Exercise description => Find the line in the entries below that contains "bilgileri girdikten sonra". Repeat it exactly, and every line after it through the line that contains "bulabilir. Sabrederek bekleyin.".

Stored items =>
◆ ◆ ◆ ◆ ◆ ◆ ◆
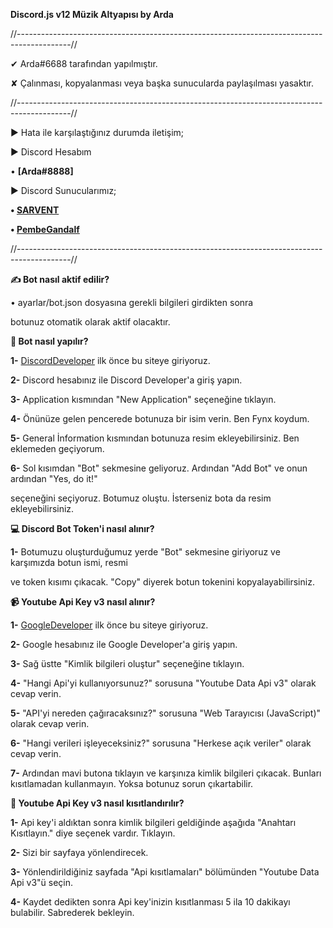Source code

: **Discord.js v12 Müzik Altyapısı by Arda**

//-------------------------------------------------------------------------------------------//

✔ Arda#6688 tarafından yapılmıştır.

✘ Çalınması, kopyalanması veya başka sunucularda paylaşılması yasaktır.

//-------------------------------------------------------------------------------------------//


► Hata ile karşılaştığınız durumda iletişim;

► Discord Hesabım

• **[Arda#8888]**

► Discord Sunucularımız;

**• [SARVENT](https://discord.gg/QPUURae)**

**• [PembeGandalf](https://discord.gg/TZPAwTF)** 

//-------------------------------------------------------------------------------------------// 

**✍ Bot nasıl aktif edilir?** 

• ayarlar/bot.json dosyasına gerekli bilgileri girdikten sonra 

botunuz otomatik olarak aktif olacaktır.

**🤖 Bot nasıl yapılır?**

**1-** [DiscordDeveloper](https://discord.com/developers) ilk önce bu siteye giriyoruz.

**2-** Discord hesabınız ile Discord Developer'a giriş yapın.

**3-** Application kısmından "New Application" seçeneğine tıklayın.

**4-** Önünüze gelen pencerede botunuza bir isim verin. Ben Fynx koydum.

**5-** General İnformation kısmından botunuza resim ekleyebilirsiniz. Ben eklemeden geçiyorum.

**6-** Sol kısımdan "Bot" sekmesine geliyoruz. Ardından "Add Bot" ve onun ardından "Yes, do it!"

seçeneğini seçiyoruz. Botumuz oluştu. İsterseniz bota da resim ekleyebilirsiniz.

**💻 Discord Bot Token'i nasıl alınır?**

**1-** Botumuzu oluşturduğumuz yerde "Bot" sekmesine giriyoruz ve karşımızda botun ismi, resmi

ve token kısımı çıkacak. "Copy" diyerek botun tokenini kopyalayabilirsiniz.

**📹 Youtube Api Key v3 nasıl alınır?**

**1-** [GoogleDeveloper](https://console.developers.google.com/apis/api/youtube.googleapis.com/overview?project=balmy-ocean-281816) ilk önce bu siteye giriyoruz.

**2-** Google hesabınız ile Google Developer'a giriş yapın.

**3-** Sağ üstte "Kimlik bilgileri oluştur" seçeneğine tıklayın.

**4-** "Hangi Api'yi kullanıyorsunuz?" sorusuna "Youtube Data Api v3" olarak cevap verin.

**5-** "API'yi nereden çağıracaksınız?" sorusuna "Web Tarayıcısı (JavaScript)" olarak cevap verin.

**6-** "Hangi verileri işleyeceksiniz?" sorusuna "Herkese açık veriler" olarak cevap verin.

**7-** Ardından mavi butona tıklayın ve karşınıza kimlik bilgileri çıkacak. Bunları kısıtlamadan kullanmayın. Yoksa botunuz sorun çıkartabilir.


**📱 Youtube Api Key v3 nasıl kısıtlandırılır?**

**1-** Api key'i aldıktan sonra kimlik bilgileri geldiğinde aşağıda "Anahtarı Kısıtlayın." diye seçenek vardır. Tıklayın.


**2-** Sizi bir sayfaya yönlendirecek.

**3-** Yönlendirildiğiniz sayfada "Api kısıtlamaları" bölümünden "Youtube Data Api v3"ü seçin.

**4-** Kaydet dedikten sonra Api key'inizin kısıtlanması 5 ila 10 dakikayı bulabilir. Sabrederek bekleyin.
◆ ◆ ◆ ◆ ◆ ◆ ◆
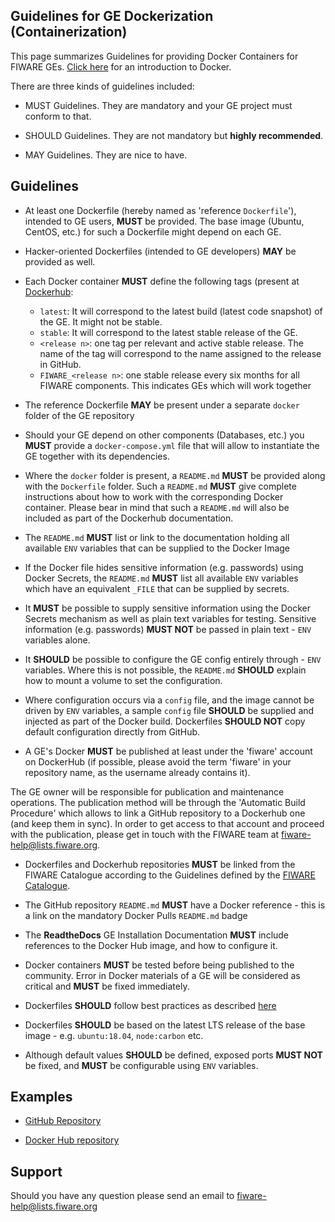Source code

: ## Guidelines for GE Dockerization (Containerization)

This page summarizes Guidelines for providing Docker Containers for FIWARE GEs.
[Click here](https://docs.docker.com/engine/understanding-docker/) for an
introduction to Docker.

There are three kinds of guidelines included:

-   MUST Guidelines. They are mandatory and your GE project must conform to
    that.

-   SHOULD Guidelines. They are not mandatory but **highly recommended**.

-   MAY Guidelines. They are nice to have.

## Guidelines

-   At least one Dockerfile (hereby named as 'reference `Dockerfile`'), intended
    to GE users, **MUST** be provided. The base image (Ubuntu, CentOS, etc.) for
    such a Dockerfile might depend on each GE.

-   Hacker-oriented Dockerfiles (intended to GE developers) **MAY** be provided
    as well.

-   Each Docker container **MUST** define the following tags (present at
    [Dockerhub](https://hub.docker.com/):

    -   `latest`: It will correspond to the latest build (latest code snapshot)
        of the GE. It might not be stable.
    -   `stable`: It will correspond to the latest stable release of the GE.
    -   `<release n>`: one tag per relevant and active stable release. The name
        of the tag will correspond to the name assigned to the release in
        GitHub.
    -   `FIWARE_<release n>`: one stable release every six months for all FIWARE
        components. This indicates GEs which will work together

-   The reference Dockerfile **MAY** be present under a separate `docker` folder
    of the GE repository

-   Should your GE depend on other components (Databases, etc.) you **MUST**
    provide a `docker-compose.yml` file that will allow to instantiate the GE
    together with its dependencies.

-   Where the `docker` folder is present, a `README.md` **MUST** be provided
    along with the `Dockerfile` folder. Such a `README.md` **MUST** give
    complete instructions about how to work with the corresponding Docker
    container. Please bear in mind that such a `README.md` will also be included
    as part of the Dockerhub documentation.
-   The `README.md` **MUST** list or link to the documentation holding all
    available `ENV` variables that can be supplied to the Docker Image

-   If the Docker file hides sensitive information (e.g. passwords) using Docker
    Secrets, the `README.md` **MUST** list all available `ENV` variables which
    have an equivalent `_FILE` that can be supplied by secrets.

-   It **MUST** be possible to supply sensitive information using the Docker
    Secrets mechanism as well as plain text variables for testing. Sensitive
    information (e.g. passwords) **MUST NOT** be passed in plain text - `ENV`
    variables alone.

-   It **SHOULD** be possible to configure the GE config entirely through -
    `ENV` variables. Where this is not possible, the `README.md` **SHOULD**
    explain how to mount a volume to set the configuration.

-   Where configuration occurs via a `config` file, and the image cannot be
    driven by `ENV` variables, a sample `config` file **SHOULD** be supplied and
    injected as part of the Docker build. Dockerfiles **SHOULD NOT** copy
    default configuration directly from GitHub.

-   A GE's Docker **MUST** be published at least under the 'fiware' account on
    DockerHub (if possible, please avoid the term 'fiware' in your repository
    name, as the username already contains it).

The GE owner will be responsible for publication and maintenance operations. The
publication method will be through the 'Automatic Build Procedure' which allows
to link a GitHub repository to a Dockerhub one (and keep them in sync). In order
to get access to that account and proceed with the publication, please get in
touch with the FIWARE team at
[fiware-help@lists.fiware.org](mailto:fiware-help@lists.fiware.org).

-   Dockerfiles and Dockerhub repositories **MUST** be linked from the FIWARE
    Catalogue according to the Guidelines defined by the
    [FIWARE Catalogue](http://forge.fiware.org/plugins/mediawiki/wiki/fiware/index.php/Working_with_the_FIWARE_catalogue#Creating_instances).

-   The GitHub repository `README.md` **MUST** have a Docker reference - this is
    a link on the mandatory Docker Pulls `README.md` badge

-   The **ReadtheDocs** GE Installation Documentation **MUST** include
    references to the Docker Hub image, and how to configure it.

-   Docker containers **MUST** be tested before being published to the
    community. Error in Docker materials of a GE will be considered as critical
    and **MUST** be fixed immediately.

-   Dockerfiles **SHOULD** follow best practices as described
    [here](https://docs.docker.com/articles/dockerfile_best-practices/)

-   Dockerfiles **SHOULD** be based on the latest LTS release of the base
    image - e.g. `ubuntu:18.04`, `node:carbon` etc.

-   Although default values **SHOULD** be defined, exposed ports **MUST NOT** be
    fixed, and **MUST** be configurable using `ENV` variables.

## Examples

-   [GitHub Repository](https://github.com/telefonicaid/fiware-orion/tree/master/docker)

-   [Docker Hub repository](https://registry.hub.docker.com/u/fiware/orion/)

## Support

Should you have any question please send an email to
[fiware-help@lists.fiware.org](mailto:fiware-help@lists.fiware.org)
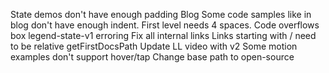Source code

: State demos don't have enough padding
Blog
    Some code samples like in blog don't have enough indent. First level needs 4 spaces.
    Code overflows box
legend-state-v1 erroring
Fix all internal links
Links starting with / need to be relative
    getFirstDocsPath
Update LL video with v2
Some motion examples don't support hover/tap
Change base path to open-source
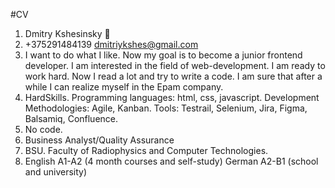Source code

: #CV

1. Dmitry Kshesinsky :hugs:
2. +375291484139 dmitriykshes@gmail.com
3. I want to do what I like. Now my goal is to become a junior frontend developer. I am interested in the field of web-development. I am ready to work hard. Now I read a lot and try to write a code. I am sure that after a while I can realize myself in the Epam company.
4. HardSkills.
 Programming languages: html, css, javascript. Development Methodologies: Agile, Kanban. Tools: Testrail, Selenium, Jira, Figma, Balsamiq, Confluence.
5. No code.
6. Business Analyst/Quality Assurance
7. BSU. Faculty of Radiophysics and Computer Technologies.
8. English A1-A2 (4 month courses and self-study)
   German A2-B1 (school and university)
◆ ◆ ◆ ◆ ◆ ◆ ◆
Problem solution =>
• ayarlar/bot.json dosyasına gerekli bilgileri girdikten sonra 

botunuz otomatik olarak aktif olacaktır.

**🤖 Bot nasıl yapılır?**

**1-** [DiscordDeveloper](https://discord.com/developers) ilk önce bu siteye giriyoruz.

**2-** Discord hesabınız ile Discord Developer'a giriş yapın.

**3-** Application kısmından "New Application" seçeneğine tıklayın.

**4-** Önünüze gelen pencerede botunuza bir isim verin. Ben Fynx koydum.

**5-** General İnformation kısmından botunuza resim ekleyebilirsiniz. Ben eklemeden geçiyorum.

**6-** Sol kısımdan "Bot" sekmesine geliyoruz. Ardından "Add Bot" ve onun ardından "Yes, do it!"

seçeneğini seçiyoruz. Botumuz oluştu. İsterseniz bota da resim ekleyebilirsiniz.

**💻 Discord Bot Token'i nasıl alınır?**

**1-** Botumuzu oluşturduğumuz yerde "Bot" sekmesine giriyoruz ve karşımızda botun ismi, resmi

ve token kısımı çıkacak. "Copy" diyerek botun tokenini kopyalayabilirsiniz.

**📹 Youtube Api Key v3 nasıl alınır?**

**1-** [GoogleDeveloper](https://console.developers.google.com/apis/api/youtube.googleapis.com/overview?project=balmy-ocean-281816) ilk önce bu siteye giriyoruz.

**2-** Google hesabınız ile Google Developer'a giriş yapın.

**3-** Sağ üstte "Kimlik bilgileri oluştur" seçeneğine tıklayın.

**4-** "Hangi Api'yi kullanıyorsunuz?" sorusuna "Youtube Data Api v3" olarak cevap verin.

**5-** "API'yi nereden çağıracaksınız?" sorusuna "Web Tarayıcısı (JavaScript)" olarak cevap verin.

**6-** "Hangi verileri işleyeceksiniz?" sorusuna "Herkese açık veriler" olarak cevap verin.

**7-** Ardından mavi butona tıklayın ve karşınıza kimlik bilgileri çıkacak. Bunları kısıtlamadan kullanmayın. Yoksa botunuz sorun çıkartabilir.


**📱 Youtube Api Key v3 nasıl kısıtlandırılır?**

**1-** Api key'i aldıktan sonra kimlik bilgileri geldiğinde aşağıda "Anahtarı Kısıtlayın." diye seçenek vardır. Tıklayın.


**2-** Sizi bir sayfaya yönlendirecek.

**3-** Yönlendirildiğiniz sayfada "Api kısıtlamaları" bölümünden "Youtube Data Api v3"ü seçin.

**4-** Kaydet dedikten sonra Api key'inizin kısıtlanması 5 ila 10 dakikayı bulabilir. Sabrederek bekleyin.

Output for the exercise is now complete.